É esta a tese central do antropólogo Michel Alcoforado, sócio-fundador da empresa de pesquisas e tendências comportamentais Consumoteca. “Sabe aquele seu briefing ‘mulher de 30 a 50 anos da classe C’? Pode esquecer”, provocou o empresário durante palestra apresentada no segundo dia do Conarec 2016, em São Paulo. “Nós estamos redefinindo hierarquias no Brasil. Os padrões que temos em mente para cada um desses recortes se foram pelo ralo e hoje tudo é muito mais misturado do que isso”.
Com humor, Alcoforado usou a história de sua faxineira – Angélica, moradora do subúrbio carioca – para ilustrar o fenômeno que tentava explicar. “Desde que comprou um smartphone, há pouco tempo, Angélica passou a acompanhar blogs de moda, aprendeu penteados e dicas de maquiagem com expoentes do movimento negro, segue a BBC, o New York Times e o Le Monde no Facebook e faz diversos posts temerosos sobre a ascensão de Trump nos Estados Unidos”, contou, mostrando fotos e postagens reais de Angélica em seus perfis nas redes sociais. E como ela lê todas estas coisas? “É só clicar no botão ‘traduzir’, seu Michel”, explicou a moça certa vez.
A trajetória de Angélica comprova o que as constantes pesquisas da Consumoteca rastreiam: com a facilidade de acesso promovida pelos smartphones, as fontes de informação foram democratizadas, e o fosso que separava com os diferentes grupos sociais, de gênero ou de geração foi enfraquecido. Isso, ao mesmo tempo em que abre um mercado exponencialmente maior para as marcas, também embute o desafio de saber como defini-lo.

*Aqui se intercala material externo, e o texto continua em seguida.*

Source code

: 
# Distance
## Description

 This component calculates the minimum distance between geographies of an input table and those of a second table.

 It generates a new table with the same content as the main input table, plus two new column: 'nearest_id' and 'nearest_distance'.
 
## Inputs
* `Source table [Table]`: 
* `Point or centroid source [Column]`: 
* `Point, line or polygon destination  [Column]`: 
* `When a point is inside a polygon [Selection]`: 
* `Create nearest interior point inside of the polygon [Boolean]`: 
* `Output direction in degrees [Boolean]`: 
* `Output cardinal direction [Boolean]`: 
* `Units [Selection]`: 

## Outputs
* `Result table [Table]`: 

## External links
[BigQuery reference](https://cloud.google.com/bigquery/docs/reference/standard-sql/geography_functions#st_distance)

“Antes, para saber o que era Hermes e Louis Vuitton tínhamos que comprar a Vogue, a Elle, a Exame. Hoje o conhecimento está em qualquer lugar, e a Angélica, uma empregada doméstica do subúrbio do Rio, pode conhecer as mesmas coisas que a minha mãe, típica mulher da classe média alta brasileira”, disse. “E o conhecimento é ainda a mola mestra do consumo. Porque a gente só pode desenhar o que a gente conhece.”